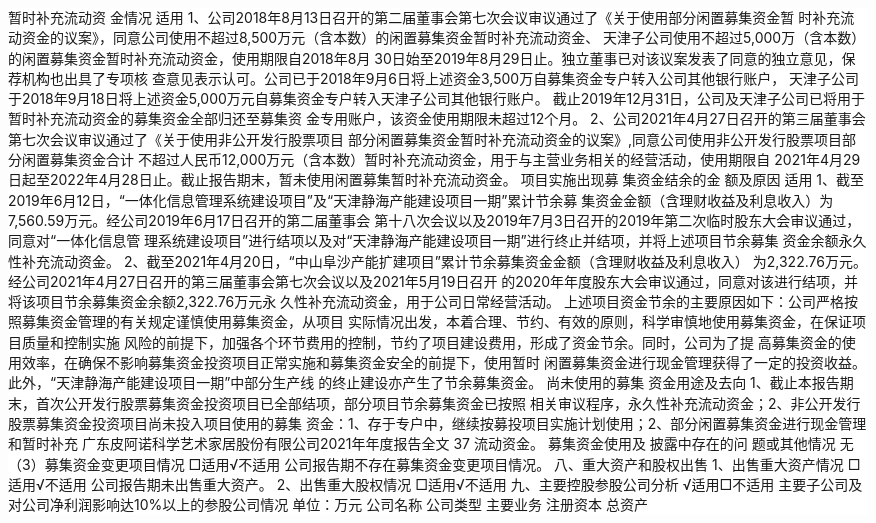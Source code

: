 暂时补充流动资
金情况
适用
1、公司2018年8月13日召开的第二届董事会第七次会议审议通过了《关于使用部分闲置募集资金暂
时补充流动资金的议案》，同意公司使用不超过8,500万元（含本数）的闲置募集资金暂时补充流动资金、
天津子公司使用不超过5,000万（含本数）的闲置募集资金暂时补充流动资金，使用期限自2018年8月
30日始至2019年8月29日止。独立董事已对该议案发表了同意的独立意见，保荐机构也出具了专项核
查意见表示认可。公司已于2018年9月6日将上述资金3,500万自募集资金专户转入公司其他银行账户，
天津子公司于2018年9月18日将上述资金5,000万元自募集资金专户转入天津子公司其他银行账户。
截止2019年12月31日，公司及天津子公司已将用于暂时补充流动资金的募集资金全部归还至募集资
金专用账户，该资金使用期限未超过12个月。
2、公司2021年4月27日召开的第三届董事会第七次会议审议通过了《关于使用非公开发行股票项目
部分闲置募集资金暂时补充流动资金的议案》,同意公司使用非公开发行股票项目部分闲置募集资金合计
不超过人民币12,000万元（含本数）暂时补充流动资金，用于与主营业务相关的经营活动，使用期限自
2021年4月29日起至2022年4月28日止。截止报告期末，暂未使用闲置募集暂时补充流动资金。
项目实施出现募
集资金结余的金
额及原因
适用
1、截至2019年6月12日，“一体化信息管理系统建设项目”及“天津静海产能建设项目一期”累计节余募
集资金金额（含理财收益及利息收入）为7,560.59万元。经公司2019年6月17日召开的第二届董事会
第十八次会议以及2019年7月3日召开的2019年第二次临时股东大会审议通过，同意对“一体化信息管
理系统建设项目”进行结项以及对“天津静海产能建设项目一期”进行终止并结项，并将上述项目节余募集
资金余额永久性补充流动资金。
2、截至2021年4月20日，“中山阜沙产能扩建项目”累计节余募集资金金额（含理财收益及利息收入）
为2,322.76万元。经公司2021年4月27日召开的第三届董事会第七次会议以及2021年5月19日召开
的2020年年度股东大会审议通过，同意对该进行结项，并将该项目节余募集资金余额2,322.76万元永
久性补充流动资金，用于公司日常经营活动。
上述项目资金节余的主要原因如下：公司严格按照募集资金管理的有关规定谨慎使用募集资金，从项目
实际情况出发，本着合理、节约、有效的原则，科学审慎地使用募集资金，在保证项目质量和控制实施
风险的前提下，加强各个环节费用的控制，节约了项目建设费用，形成了资金节余。同时，公司为了提
高募集资金的使用效率，在确保不影响募集资金投资项目正常实施和募集资金安全的前提下，使用暂时
闲置募集资金进行现金管理获得了一定的投资收益。此外，“天津静海产能建设项目一期”中部分生产线
的终止建设亦产生了节余募集资金。
尚未使用的募集
资金用途及去向
1、截止本报告期末，首次公开发行股票募集资金投资项目已全部结项，部分项目节余募集资金已按照
相关审议程序，永久性补充流动资金；2、非公开发行股票募集资金投资项目尚未投入项目使用的募集
资金：1、存于专户中，继续按募投项目实施计划使用；2、部分闲置募集资金进行现金管理和暂时补充
广东皮阿诺科学艺术家居股份有限公司2021年年度报告全文
37
流动资金。
募集资金使用及
披露中存在的问
题或其他情况
无
（3）募集资金变更项目情况
□适用√不适用
公司报告期不存在募集资金变更项目情况。
八、重大资产和股权出售
1、出售重大资产情况
□适用√不适用
公司报告期未出售重大资产。
2、出售重大股权情况
□适用√不适用
九、主要控股参股公司分析
√适用□不适用
主要子公司及对公司净利润影响达10%以上的参股公司情况
单位：万元
公司名称
公司类型
主要业务
注册资本
总资产
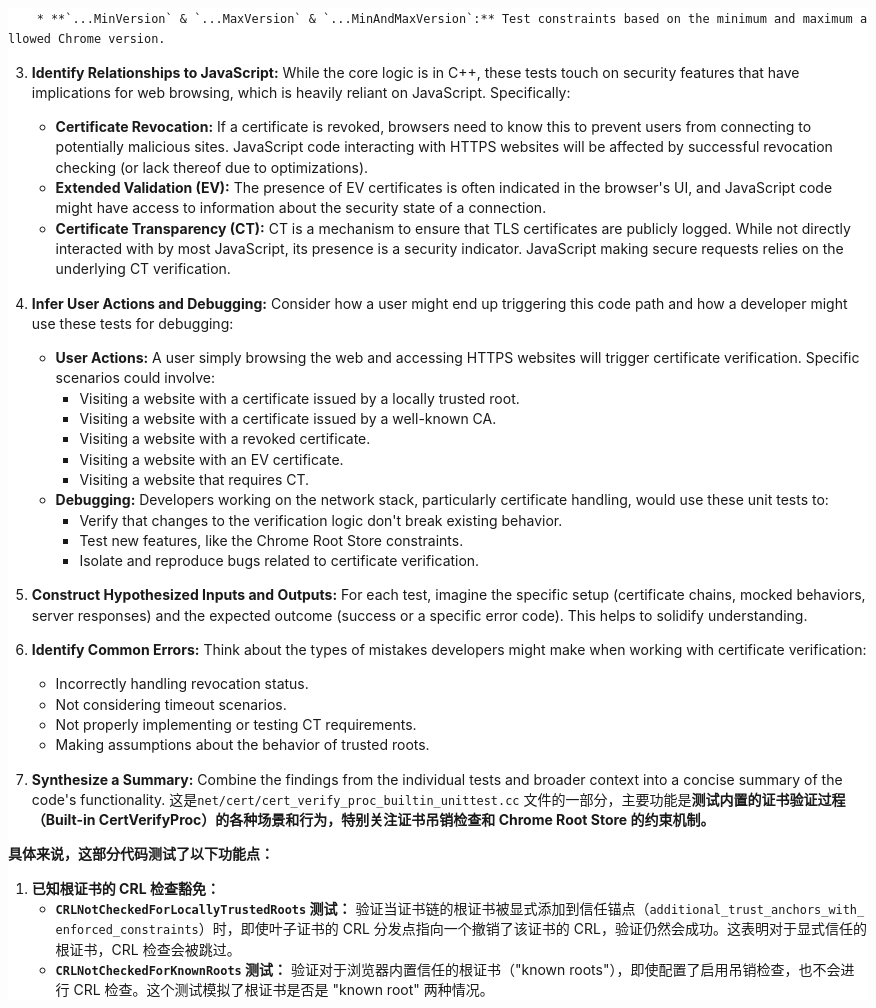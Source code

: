         * **`...MinVersion` & `...MaxVersion` & `...MinAndMaxVersion`:** Test constraints based on the minimum and maximum allowed Chrome version.

3. **Identify Relationships to JavaScript:**  While the core logic is in C++, these tests touch on security features that have implications for web browsing, which is heavily reliant on JavaScript. Specifically:

    * **Certificate Revocation:** If a certificate is revoked, browsers need to know this to prevent users from connecting to potentially malicious sites. JavaScript code interacting with HTTPS websites will be affected by successful revocation checking (or lack thereof due to optimizations).
    * **Extended Validation (EV):** The presence of EV certificates is often indicated in the browser's UI, and JavaScript code might have access to information about the security state of a connection.
    * **Certificate Transparency (CT):**  CT is a mechanism to ensure that TLS certificates are publicly logged. While not directly interacted with by most JavaScript, its presence is a security indicator. JavaScript making secure requests relies on the underlying CT verification.

4. **Infer User Actions and Debugging:** Consider how a user might end up triggering this code path and how a developer might use these tests for debugging:

    * **User Actions:**  A user simply browsing the web and accessing HTTPS websites will trigger certificate verification. Specific scenarios could involve:
        * Visiting a website with a certificate issued by a locally trusted root.
        * Visiting a website with a certificate issued by a well-known CA.
        * Visiting a website with a revoked certificate.
        * Visiting a website with an EV certificate.
        * Visiting a website that requires CT.
    * **Debugging:** Developers working on the network stack, particularly certificate handling, would use these unit tests to:
        * Verify that changes to the verification logic don't break existing behavior.
        * Test new features, like the Chrome Root Store constraints.
        * Isolate and reproduce bugs related to certificate verification.

5. **Construct Hypothesized Inputs and Outputs:** For each test, imagine the specific setup (certificate chains, mocked behaviors, server responses) and the expected outcome (success or a specific error code). This helps to solidify understanding.

6. **Identify Common Errors:** Think about the types of mistakes developers might make when working with certificate verification:
    * Incorrectly handling revocation status.
    * Not considering timeout scenarios.
    * Not properly implementing or testing CT requirements.
    * Making assumptions about the behavior of trusted roots.

7. **Synthesize a Summary:** Combine the findings from the individual tests and broader context into a concise summary of the code's functionality.
这是`net/cert/cert_verify_proc_builtin_unittest.cc` 文件的一部分，主要功能是**测试内置的证书验证过程（Built-in CertVerifyProc）的各种场景和行为，特别关注证书吊销检查和 Chrome Root Store 的约束机制。**

**具体来说，这部分代码测试了以下功能点：**

1. **已知根证书的 CRL 检查豁免：**
   - **`CRLNotCheckedForLocallyTrustedRoots` 测试：**  验证当证书链的根证书被显式添加到信任锚点（`additional_trust_anchors_with_enforced_constraints`）时，即使叶子证书的 CRL 分发点指向一个撤销了该证书的 CRL，验证仍然会成功。这表明对于显式信任的根证书，CRL 检查会被跳过。
   - **`CRLNotCheckedForKnownRoots` 测试：** 验证对于浏览器内置信任的根证书（"known roots"），即使配置了启用吊销检查，也不会进行 CRL 检查。这个测试模拟了根证书是否是 "known root" 两种情况。
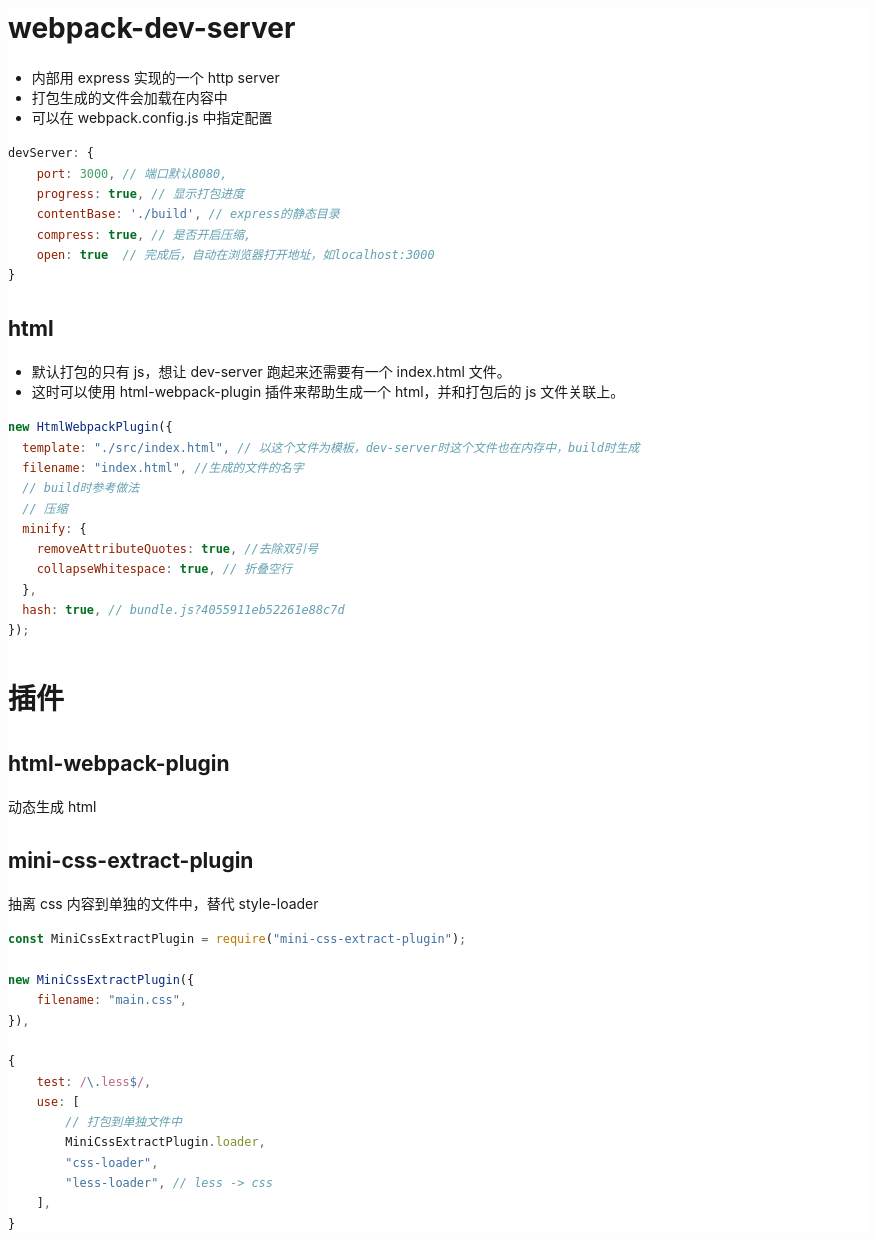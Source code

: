 # webpack-dev-server

- 内部用 express 实现的一个 http server
- 打包生成的文件会加载在内容中
- 可以在 webpack.config.js 中指定配置

```js
devServer: {
    port: 3000, // 端口默认8080,
    progress: true, // 显示打包进度
    contentBase: './build', // express的静态目录
    compress: true, // 是否开启压缩,
    open: true  // 完成后，自动在浏览器打开地址，如localhost:3000
}
```

## html

- 默认打包的只有 js，想让 dev-server 跑起来还需要有一个 index.html 文件。
- 这时可以使用 html-webpack-plugin 插件来帮助生成一个 html，并和打包后的 js 文件关联上。

```js
new HtmlWebpackPlugin({
  template: "./src/index.html", // 以这个文件为模板，dev-server时这个文件也在内存中，build时生成
  filename: "index.html", //生成的文件的名字
  // build时参考做法
  // 压缩
  minify: {
    removeAttributeQuotes: true, //去除双引号
    collapseWhitespace: true, // 折叠空行
  },
  hash: true, // bundle.js?4055911eb52261e88c7d
});
```

# 插件

## html-webpack-plugin

动态生成 html

## mini-css-extract-plugin

抽离 css 内容到单独的文件中，替代 style-loader

```js
const MiniCssExtractPlugin = require("mini-css-extract-plugin");

new MiniCssExtractPlugin({
    filename: "main.css",
}),

{
    test: /\.less$/,
    use: [
        // 打包到单独文件中
        MiniCssExtractPlugin.loader,
        "css-loader",
        "less-loader", // less -> css
    ],
}
```

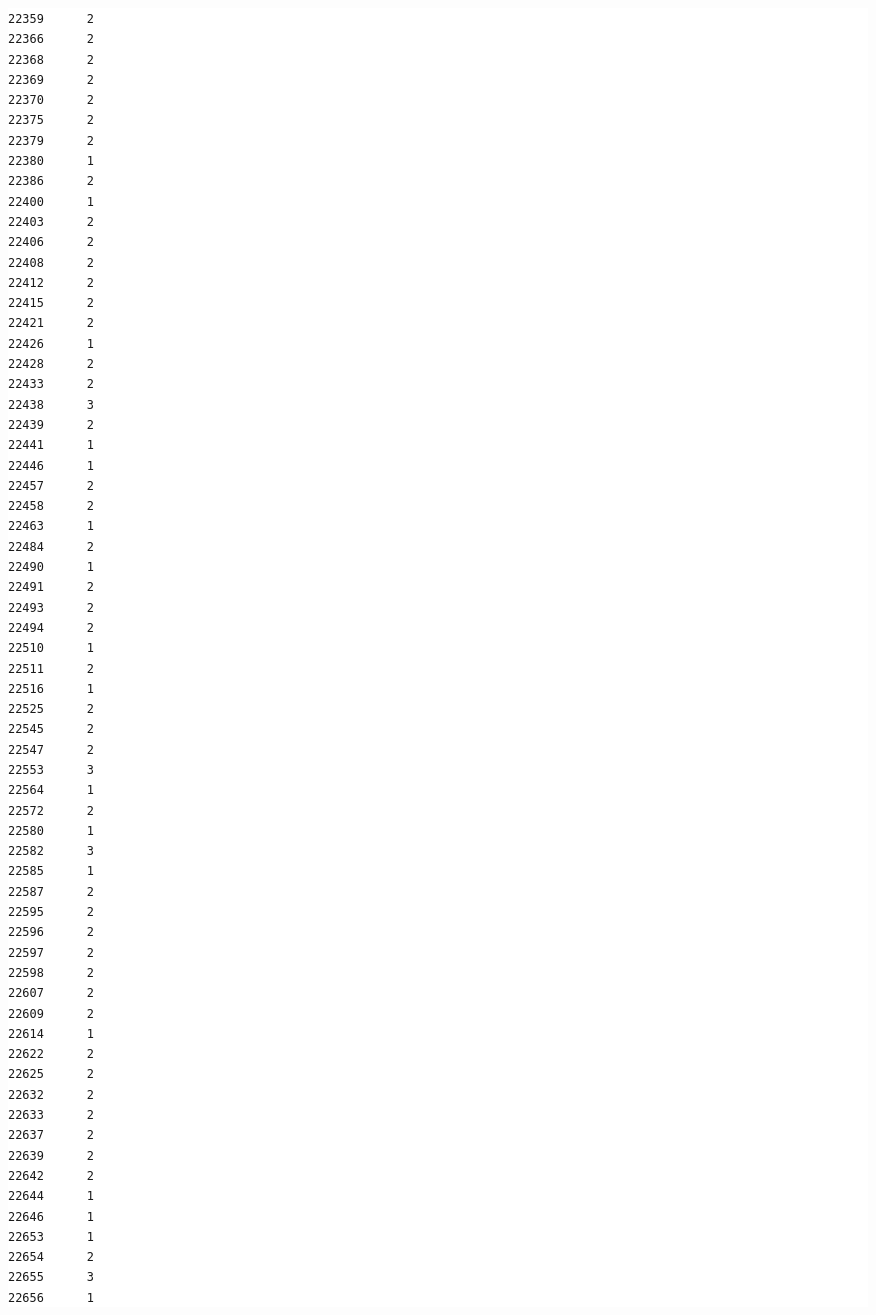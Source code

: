     22359      2
    22366      2
    22368      2
    22369      2
    22370      2
    22375      2
    22379      2
    22380      1
    22386      2
    22400      1
    22403      2
    22406      2
    22408      2
    22412      2
    22415      2
    22421      2
    22426      1
    22428      2
    22433      2
    22438      3
    22439      2
    22441      1
    22446      1
    22457      2
    22458      2
    22463      1
    22484      2
    22490      1
    22491      2
    22493      2
    22494      2
    22510      1
    22511      2
    22516      1
    22525      2
    22545      2
    22547      2
    22553      3
    22564      1
    22572      2
    22580      1
    22582      3
    22585      1
    22587      2
    22595      2
    22596      2
    22597      2
    22598      2
    22607      2
    22609      2
    22614      1
    22622      2
    22625      2
    22632      2
    22633      2
    22637      2
    22639      2
    22642      2
    22644      1
    22646      1
    22653      1
    22654      2
    22655      3
    22656      1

+--

Goal of the exercise: Could you please write out exactly the lines from the start of the entries above through the line that holds "allowed Chrome version.", both included, with no pictures?

Answer area:
Source code

: 暂时补充流动资
金情况
适用
1、公司2018年8月13日召开的第二届董事会第七次会议审议通过了《关于使用部分闲置募集资金暂
时补充流动资金的议案》，同意公司使用不超过8,500万元（含本数）的闲置募集资金暂时补充流动资金、
天津子公司使用不超过5,000万（含本数）的闲置募集资金暂时补充流动资金，使用期限自2018年8月
30日始至2019年8月29日止。独立董事已对该议案发表了同意的独立意见，保荐机构也出具了专项核
查意见表示认可。公司已于2018年9月6日将上述资金3,500万自募集资金专户转入公司其他银行账户，
天津子公司于2018年9月18日将上述资金5,000万元自募集资金专户转入天津子公司其他银行账户。
截止2019年12月31日，公司及天津子公司已将用于暂时补充流动资金的募集资金全部归还至募集资
金专用账户，该资金使用期限未超过12个月。
2、公司2021年4月27日召开的第三届董事会第七次会议审议通过了《关于使用非公开发行股票项目
部分闲置募集资金暂时补充流动资金的议案》,同意公司使用非公开发行股票项目部分闲置募集资金合计
不超过人民币12,000万元（含本数）暂时补充流动资金，用于与主营业务相关的经营活动，使用期限自
2021年4月29日起至2022年4月28日止。截止报告期末，暂未使用闲置募集暂时补充流动资金。
项目实施出现募
集资金结余的金
额及原因
适用
1、截至2019年6月12日，“一体化信息管理系统建设项目”及“天津静海产能建设项目一期”累计节余募
集资金金额（含理财收益及利息收入）为7,560.59万元。经公司2019年6月17日召开的第二届董事会
第十八次会议以及2019年7月3日召开的2019年第二次临时股东大会审议通过，同意对“一体化信息管
理系统建设项目”进行结项以及对“天津静海产能建设项目一期”进行终止并结项，并将上述项目节余募集
资金余额永久性补充流动资金。
2、截至2021年4月20日，“中山阜沙产能扩建项目”累计节余募集资金金额（含理财收益及利息收入）
为2,322.76万元。经公司2021年4月27日召开的第三届董事会第七次会议以及2021年5月19日召开
的2020年年度股东大会审议通过，同意对该进行结项，并将该项目节余募集资金余额2,322.76万元永
久性补充流动资金，用于公司日常经营活动。
上述项目资金节余的主要原因如下：公司严格按照募集资金管理的有关规定谨慎使用募集资金，从项目
实际情况出发，本着合理、节约、有效的原则，科学审慎地使用募集资金，在保证项目质量和控制实施
风险的前提下，加强各个环节费用的控制，节约了项目建设费用，形成了资金节余。同时，公司为了提
高募集资金的使用效率，在确保不影响募集资金投资项目正常实施和募集资金安全的前提下，使用暂时
闲置募集资金进行现金管理获得了一定的投资收益。此外，“天津静海产能建设项目一期”中部分生产线
的终止建设亦产生了节余募集资金。
尚未使用的募集
资金用途及去向
1、截止本报告期末，首次公开发行股票募集资金投资项目已全部结项，部分项目节余募集资金已按照
相关审议程序，永久性补充流动资金；2、非公开发行股票募集资金投资项目尚未投入项目使用的募集
资金：1、存于专户中，继续按募投项目实施计划使用；2、部分闲置募集资金进行现金管理和暂时补充
广东皮阿诺科学艺术家居股份有限公司2021年年度报告全文
37
流动资金。
募集资金使用及
披露中存在的问
题或其他情况
无
（3）募集资金变更项目情况
□适用√不适用
公司报告期不存在募集资金变更项目情况。
八、重大资产和股权出售
1、出售重大资产情况
□适用√不适用
公司报告期未出售重大资产。
2、出售重大股权情况
□适用√不适用
九、主要控股参股公司分析
√适用□不适用
主要子公司及对公司净利润影响达10%以上的参股公司情况
单位：万元
公司名称
公司类型
主要业务
注册资本
总资产
Source code

:         * **`...MinVersion` & `...MaxVersion` & `...MinAndMaxVersion`:** Test constraints based on the minimum and maximum allowed Chrome version.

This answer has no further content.